# [WORK ITEM]
No pictures go into the copy. Write out every line below exactly.

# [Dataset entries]
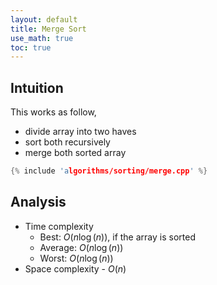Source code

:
 ```yaml
---
layout: default
title: Merge Sort
use_math: true
toc: true
---
```


## Intuition

This works as follow,

- divide array into two haves
- sort both recursively
- merge both sorted array

```cpp
{% include 'algorithms/sorting/merge.cpp' %}
```

## Analysis

- Time complexity
    - Best: $O(n \log(n))$, if the array is sorted
    - Average: $O(n \log(n))$
    - Worst: $O(n \log(n))$
- Space complexity - $O(n)$
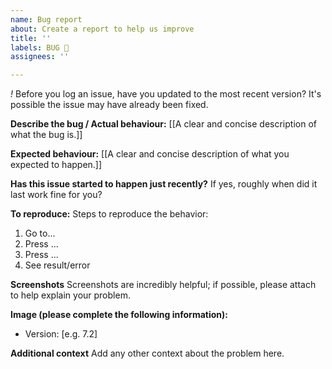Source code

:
 ```yaml
---
name: Bug report
about: Create a report to help us improve
title: ''
labels: BUG 🐞
assignees: ''

---
```


*!* Before you log an issue, have you updated to the most recent version? It's possible the issue may have already been fixed.

**Describe the bug / Actual behaviour:**
[[A clear and concise description of what the bug is.]]

**Expected behaviour:**
[[A clear and concise description of what you expected to happen.]]

**Has this issue started to happen just recently?**
If yes, roughly when did it last work fine for you?

**To reproduce:**
Steps to reproduce the behavior:
1. Go to...
2. Press ...
3. Press ...
4. See result/error

**Screenshots**
Screenshots are incredibly helpful; if possible, please attach to help explain your problem.

**Image (please complete the following information):**
 - Version: [e.g. 7.2]

**Additional context**
Add any other context about the problem here.
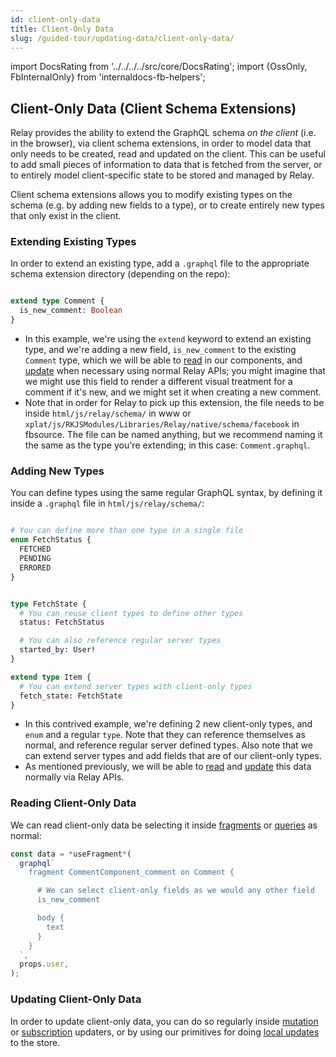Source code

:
 ```yaml
---
id: client-only-data
title: Client-Only Data
slug: /guided-tour/updating-data/client-only-data/
---
```


import DocsRating from '../../../../src/core/DocsRating';
import {OssOnly, FbInternalOnly} from 'internaldocs-fb-helpers';

## Client-Only Data (Client Schema Extensions)

Relay provides the ability to extend the GraphQL schema *on the client* (i.e. in the browser), via client schema extensions, in order to model data that only needs to be created, read and updated on the client. This can be useful to add small pieces of information to data that is fetched from the server, or to entirely model client-specific state to be stored and managed by Relay.

Client schema extensions allows you to modify existing types on the schema (e.g. by adding new fields to a type), or to create entirely new types that only exist in the client.


### Extending Existing Types

In order to extend an existing type, add a `.graphql` file to the appropriate schema extension directory (depending on the repo):

```graphql

extend type Comment {
  is_new_comment: Boolean
}
```

* In this example, we're using the `extend` keyword to extend an existing type, and we're adding a new field, `is_new_comment` to the existing `Comment` type, which we will be able to [read](#reading-client-only-data) in our components, and [update](#updating-client-only-data) when necessary using normal Relay APIs; you might imagine that we might use this field to render a different visual treatment for a comment if it's new, and we might set it when creating a new comment.
* Note that in order for Relay to pick up this extension, the file needs to be inside `html/js/relay/schema/` in www or `xplat/js/RKJSModules/Libraries/Relay/native/schema/facebook` in fbsource.  The file can be named anything, but we recommend naming it the same as the type you're extending; in this case: `Comment.graphql`.



### Adding New Types

You can define types using the same regular GraphQL syntax, by defining it inside a `.graphql` file in  `html/js/relay/schema/`:


```graphql

# You can define more than one type in a single file
enum FetchStatus {
  FETCHED
  PENDING
  ERRORED
}


type FetchState {
  # You can reuse client types to define other types
  status: FetchStatus

  # You can also reference regular server types
  started_by: User!
}

extend type Item {
  # You can extend server types with client-only types
  fetch_state: FetchState
}

```

* In this contrived example, we're defining 2 new client-only types, and `enum` and a regular `type`. Note that they can reference themselves as normal, and reference regular server defined types. Also note that we can extend server types and add fields that are of our client-only types.
* As mentioned previously, we will be able to [read](#reading-client-only-data) and [update](#updating-client-only-data) this data normally via Relay APIs.



### Reading Client-Only Data

We can read client-only data be selecting it inside [fragments](../../rendering/fragments/) or [queries](../../rendering/queries/) as normal:

```js
const data = *useFragment*(
  graphql`
    fragment CommentComponent_comment on Comment {

      # We can select client-only fields as we would any other field
      is_new_comment

      body {
        text
      }
    }
  `,
  props.user,
);
```



### Updating Client-Only Data

In order to update client-only data, you can do so regularly inside [mutation](../graphql-mutations/) or [subscription](../graphql-subscriptions/) updaters, or by using our primitives for doing [local updates](../local-data-updates/) to the store.


<DocsRating />
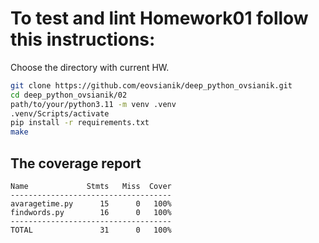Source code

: # To test and lint Homework01 follow this instructions:

Choose the directory with current HW.
```sh
git clone https://github.com/eovsianik/deep_python_ovsianik.git
cd deep_python_ovsianik/02
path/to/your/python3.11 -m venv .venv
.venv/Scripts/activate
pip install -r requirements.txt
make
```
## The coverage report
```
Name             Stmts   Miss  Cover
------------------------------------
avaragetime.py      15      0   100%
findwords.py        16      0   100%
------------------------------------
TOTAL               31      0   100%
```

# [EXERCISE ANSWER]
Source code

:
 ```yaml
---
layout: default
title: Merge Sort
use_math: true
toc: true
---
```


## Intuition

This works as follow,

- divide array into two haves
- sort both recursively
- merge both sorted array

```cpp
{% include 'algorithms/sorting/merge.cpp' %}
```

## Analysis

- Time complexity
    - Best: $O(n \log(n))$, if the array is sorted
    - Average: $O(n \log(n))$
    - Worst: $O(n \log(n))$
- Space complexity - $O(n)$
Source code

:
 ```yaml
---
name: Bug report
about: Create a report to help us improve
title: ''
labels: BUG 🐞
assignees: ''

---
```


*!* Before you log an issue, have you updated to the most recent version? It's possible the issue may have already been fixed.

**Describe the bug / Actual behaviour:**
[[A clear and concise description of what the bug is.]]

**Expected behaviour:**
[[A clear and concise description of what you expected to happen.]]

**Has this issue started to happen just recently?**
If yes, roughly when did it last work fine for you?

**To reproduce:**
Steps to reproduce the behavior:
1. Go to...
2. Press ...
3. Press ...
4. See result/error

**Screenshots**
Screenshots are incredibly helpful; if possible, please attach to help explain your problem.

**Image (please complete the following information):**
 - Version: [e.g. 7.2]

**Additional context**
Add any other context about the problem here.
Source code

:
 ```yaml
---
id: client-only-data
title: Client-Only Data
slug: /guided-tour/updating-data/client-only-data/
---
```


import DocsRating from '../../../../src/core/DocsRating';
import {OssOnly, FbInternalOnly} from 'internaldocs-fb-helpers';

## Client-Only Data (Client Schema Extensions)

Relay provides the ability to extend the GraphQL schema *on the client* (i.e. in the browser), via client schema extensions, in order to model data that only needs to be created, read and updated on the client. This can be useful to add small pieces of information to data that is fetched from the server, or to entirely model client-specific state to be stored and managed by Relay.

Client schema extensions allows you to modify existing types on the schema (e.g. by adding new fields to a type), or to create entirely new types that only exist in the client.


### Extending Existing Types

In order to extend an existing type, add a `.graphql` file to the appropriate schema extension directory (depending on the repo):

```graphql

extend type Comment {
  is_new_comment: Boolean
}
```

* In this example, we're using the `extend` keyword to extend an existing type, and we're adding a new field, `is_new_comment` to the existing `Comment` type, which we will be able to [read](#reading-client-only-data) in our components, and [update](#updating-client-only-data) when necessary using normal Relay APIs; you might imagine that we might use this field to render a different visual treatment for a comment if it's new, and we might set it when creating a new comment.
* Note that in order for Relay to pick up this extension, the file needs to be inside `html/js/relay/schema/` in www or `xplat/js/RKJSModules/Libraries/Relay/native/schema/facebook` in fbsource.  The file can be named anything, but we recommend naming it the same as the type you're extending; in this case: `Comment.graphql`.



### Adding New Types

You can define types using the same regular GraphQL syntax, by defining it inside a `.graphql` file in  `html/js/relay/schema/`:


```graphql

# You can define more than one type in a single file
enum FetchStatus {
  FETCHED
  PENDING
  ERRORED
}


type FetchState {
  # You can reuse client types to define other types
  status: FetchStatus

  # You can also reference regular server types
  started_by: User!
}

extend type Item {
  # You can extend server types with client-only types
  fetch_state: FetchState
}

```

* In this contrived example, we're defining 2 new client-only types, and `enum` and a regular `type`. Note that they can reference themselves as normal, and reference regular server defined types. Also note that we can extend server types and add fields that are of our client-only types.
* As mentioned previously, we will be able to [read](#reading-client-only-data) and [update](#updating-client-only-data) this data normally via Relay APIs.



### Reading Client-Only Data

We can read client-only data be selecting it inside [fragments](../../rendering/fragments/) or [queries](../../rendering/queries/) as normal:

```js
const data = *useFragment*(
  graphql`
    fragment CommentComponent_comment on Comment {

      # We can select client-only fields as we would any other field
      is_new_comment

      body {
        text
      }
    }
  `,
  props.user,
);
```



### Updating Client-Only Data

In order to update client-only data, you can do so regularly inside [mutation](../graphql-mutations/) or [subscription](../graphql-subscriptions/) updaters, or by using our primitives for doing [local updates](../local-data-updates/) to the store.


<DocsRating />
Source code

: # To test and lint Homework01 follow this instructions:

Choose the directory with current HW.
```sh
git clone https://github.com/eovsianik/deep_python_ovsianik.git
cd deep_python_ovsianik/02
path/to/your/python3.11 -m venv .venv
.venv/Scripts/activate
pip install -r requirements.txt
make
```
## The coverage report
```
Name             Stmts   Miss  Cover
------------------------------------
avaragetime.py      15      0   100%
findwords.py        16      0   100%
------------------------------------
TOTAL               31      0   100%
```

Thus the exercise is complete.